I'd like to do the same thing in Git. Eg., with no user interaction, get all of the changes into both repos, with multiple branches/heads/whatever to be merged later. I'm trying to do this using urls in the commands, rather than adding remotes(?), as there could be a number of repos involved, and having aliases for them all will just make my script more complicated.

I'm currently cloning the repo using git clone --bar {repo1} however I'm struggling to "update" it. I've tried get fetch {repo1} but that doesn't seem to pull my changes down; git log still doesn't show the changeset that has been added in repo1.

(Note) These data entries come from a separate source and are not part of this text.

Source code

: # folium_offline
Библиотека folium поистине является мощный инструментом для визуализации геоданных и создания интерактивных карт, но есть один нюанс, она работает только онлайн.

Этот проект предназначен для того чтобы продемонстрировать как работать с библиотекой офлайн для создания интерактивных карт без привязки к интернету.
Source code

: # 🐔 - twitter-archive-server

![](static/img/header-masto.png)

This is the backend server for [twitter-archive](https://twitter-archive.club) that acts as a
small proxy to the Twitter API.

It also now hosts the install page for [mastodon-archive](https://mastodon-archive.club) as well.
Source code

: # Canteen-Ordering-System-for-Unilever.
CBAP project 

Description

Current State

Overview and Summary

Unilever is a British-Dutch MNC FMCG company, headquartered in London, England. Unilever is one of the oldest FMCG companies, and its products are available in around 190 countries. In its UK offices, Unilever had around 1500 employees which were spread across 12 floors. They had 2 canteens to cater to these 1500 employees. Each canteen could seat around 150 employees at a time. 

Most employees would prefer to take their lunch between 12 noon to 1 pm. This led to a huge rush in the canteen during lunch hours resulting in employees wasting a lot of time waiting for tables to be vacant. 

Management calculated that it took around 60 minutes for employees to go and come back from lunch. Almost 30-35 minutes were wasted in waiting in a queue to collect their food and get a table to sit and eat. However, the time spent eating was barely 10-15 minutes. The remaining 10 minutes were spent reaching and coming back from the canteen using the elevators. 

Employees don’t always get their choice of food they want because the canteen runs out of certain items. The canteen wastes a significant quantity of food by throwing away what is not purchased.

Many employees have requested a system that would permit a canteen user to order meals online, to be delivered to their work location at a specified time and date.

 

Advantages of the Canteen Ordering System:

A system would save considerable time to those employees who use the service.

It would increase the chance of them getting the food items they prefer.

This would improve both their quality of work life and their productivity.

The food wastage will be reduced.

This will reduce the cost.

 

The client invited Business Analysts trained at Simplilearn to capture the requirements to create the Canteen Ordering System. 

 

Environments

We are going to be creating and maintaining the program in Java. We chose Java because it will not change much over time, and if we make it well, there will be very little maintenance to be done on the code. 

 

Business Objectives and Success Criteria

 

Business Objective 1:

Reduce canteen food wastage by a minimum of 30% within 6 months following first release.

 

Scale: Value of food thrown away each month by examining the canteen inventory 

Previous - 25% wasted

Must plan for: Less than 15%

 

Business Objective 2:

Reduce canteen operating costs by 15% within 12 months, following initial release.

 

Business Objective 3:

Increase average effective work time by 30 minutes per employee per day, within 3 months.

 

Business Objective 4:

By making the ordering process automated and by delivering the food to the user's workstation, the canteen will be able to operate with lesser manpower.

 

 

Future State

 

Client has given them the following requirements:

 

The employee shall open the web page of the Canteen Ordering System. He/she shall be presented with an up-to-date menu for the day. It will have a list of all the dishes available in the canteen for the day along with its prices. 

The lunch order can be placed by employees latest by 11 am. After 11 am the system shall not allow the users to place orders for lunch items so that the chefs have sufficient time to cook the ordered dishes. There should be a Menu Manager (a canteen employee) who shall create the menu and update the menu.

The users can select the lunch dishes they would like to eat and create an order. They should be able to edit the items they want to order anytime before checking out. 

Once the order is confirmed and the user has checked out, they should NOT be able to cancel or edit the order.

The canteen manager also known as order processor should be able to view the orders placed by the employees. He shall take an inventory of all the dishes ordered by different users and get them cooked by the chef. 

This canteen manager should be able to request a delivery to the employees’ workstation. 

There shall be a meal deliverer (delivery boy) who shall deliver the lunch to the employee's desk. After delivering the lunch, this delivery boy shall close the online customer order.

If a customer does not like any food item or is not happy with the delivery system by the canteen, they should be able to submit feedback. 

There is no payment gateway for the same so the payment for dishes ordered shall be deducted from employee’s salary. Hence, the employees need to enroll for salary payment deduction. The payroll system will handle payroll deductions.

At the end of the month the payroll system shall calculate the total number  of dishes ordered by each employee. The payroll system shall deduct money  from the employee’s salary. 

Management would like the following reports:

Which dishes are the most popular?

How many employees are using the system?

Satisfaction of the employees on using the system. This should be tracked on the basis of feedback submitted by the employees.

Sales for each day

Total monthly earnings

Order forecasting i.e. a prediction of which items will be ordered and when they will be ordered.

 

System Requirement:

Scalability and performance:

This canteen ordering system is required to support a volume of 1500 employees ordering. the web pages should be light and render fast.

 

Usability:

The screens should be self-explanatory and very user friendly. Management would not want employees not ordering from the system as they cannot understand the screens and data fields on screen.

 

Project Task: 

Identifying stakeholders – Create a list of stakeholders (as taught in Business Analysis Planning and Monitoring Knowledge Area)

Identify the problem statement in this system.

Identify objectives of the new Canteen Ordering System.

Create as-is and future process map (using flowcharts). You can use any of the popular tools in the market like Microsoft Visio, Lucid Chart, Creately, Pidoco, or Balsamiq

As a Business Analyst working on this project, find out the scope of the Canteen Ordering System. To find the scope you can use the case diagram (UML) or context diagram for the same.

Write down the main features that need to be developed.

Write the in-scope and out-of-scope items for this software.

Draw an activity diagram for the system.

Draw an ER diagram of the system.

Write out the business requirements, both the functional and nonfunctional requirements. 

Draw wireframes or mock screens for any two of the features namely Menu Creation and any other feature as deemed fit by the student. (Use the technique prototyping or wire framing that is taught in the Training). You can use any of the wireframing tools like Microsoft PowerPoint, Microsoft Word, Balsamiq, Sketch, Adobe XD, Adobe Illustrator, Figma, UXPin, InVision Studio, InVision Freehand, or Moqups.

I also tried using --mirror in my push and clone, but that seemed to remote changesets from repo2 that didn't exist locally, whereas I need to keep changes from both repos :/

What's the best way to do this?

Edit: To make it a little clearer what I'm trying to do...

I have two repositories (eg. BitBucket and GitHub) and want people to be able to push to either (ultimately, one will be Git, one will be Mercurial, but let's assume they're both Git for now to simplify things). I need to be able to run a script that will "sync" the two repos in a way that they both contain both sets of changes, and may require merging manually later.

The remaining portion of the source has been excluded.